Mars mission finds soil surprise

Published June 28, 2008

LOS ANGELES: The first chemistry results from Mars’ northern plain reveal an environment more hospitable to life than some scientists had predicted, one that might allow future colonists to grow crops as familiar on Earth as asparagus and green beans.

Strawberries, though, might be tougher, Phoenix mission scientists said on Thursday.

“We’re flabbergasted by this data,” said Sam Kounaves, the lead scientist on the wet chemistry experiment for the Phoenix spacecraft, which landed on Mars on May 25. “We’ve found nutrients that could support life.”

A sample of soil about the size of a sugar cube was delivered to the lab by the lander’s nearly eight foot long robotic arm and mixed with water brought from Earth. Analysis shows that the soil is alkaline, with a pH between 8 and 9, Kounaves said. This came as something of a surprise, at least to the many scientists who have argued that Martian soil was likely too acidic to support life.

With that level of alkalinity, “you might be able to grow asparagus very well”, Kounaves said. Strawberries, on the other hand, require more acidic soils. The test also turned up magnesium, sodium, potassium, and chloride, all of which are useful in organic processes.

The test did not turn up the prize that the $420 million mission was sent to find: complex organics that would indicate Mars once was, or still might be, habitable. Organic compounds, made up of carbon in combination with nitrogen, hydrogen and other elements, are necessary to build the elaborate chemical scaffolding of life, at least as we know it on Earth.

Further, even though the soil chemistry would provide some nutrients for life, any future crops would have to be grown underground, because the meager Martian atmosphere lets in too much of the sun’s destructive ultraviolet rays. The scientific team from the University of Arizona and the Jet Propulsion Laboratory in La Canada Flintridge, Calif., emphasized that these results represent an analysis of a single piece of a Martian landscape that is the size of the Earth’s land area.

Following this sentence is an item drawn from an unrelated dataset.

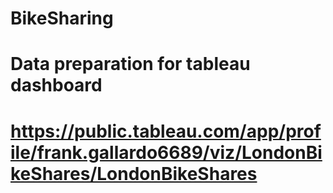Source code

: # BikeSharing
# Data preparation for tableau dashboard
# https://public.tableau.com/app/profile/frank.gallardo6689/viz/LondonBikeShares/LondonBikeShares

“A lot of people predicted the soil would be acidic,” Kounaves added. “We’re showing at this location it appears to be alkaline. But we’re only looking at a tiny area.”

Still, the scientists said on Thursday in a briefing, the early results are encouraging.

“There’s nothing about (the soil) that would preclude life,” Kounaves said. “Some types of life would be happy to live in these soils.” In fact, the Martian soil looks very similar to soils on Earth, only without the organics, he said.

Fuller answers to the habitability question are expected from Phoenix’s other major laboratory, the Thermal and Evolved Gas Analyzer, which contains eight tiny ovens to “bake and sniff” the soils, as well as the ice that is lying only inches beneath the lander.

Scientists said they had received the results from cooking the first soil sample from TEGA up to 1,800 degrees Fahrenheit. Small amounts of carbon dioxide and water were released, according to Bill Boynton, the lead scientist for the instrument.

Neither finding was surprising. The Martian atmosphere is mostly made up of carbon dioxide. The twin rovers, Spirit and Opportunity, which have been rolling around the planet’s equatorial regions since 2004, found evidence of ancient pools or seas of standing water.

Sometime in the next few weeks of the three-month mission, the scientific team will attempt to bore into the hard-as-cement ice layer. After breaking off shards of the ice, the robotic arm will try to inject it into TEGA’s ovens.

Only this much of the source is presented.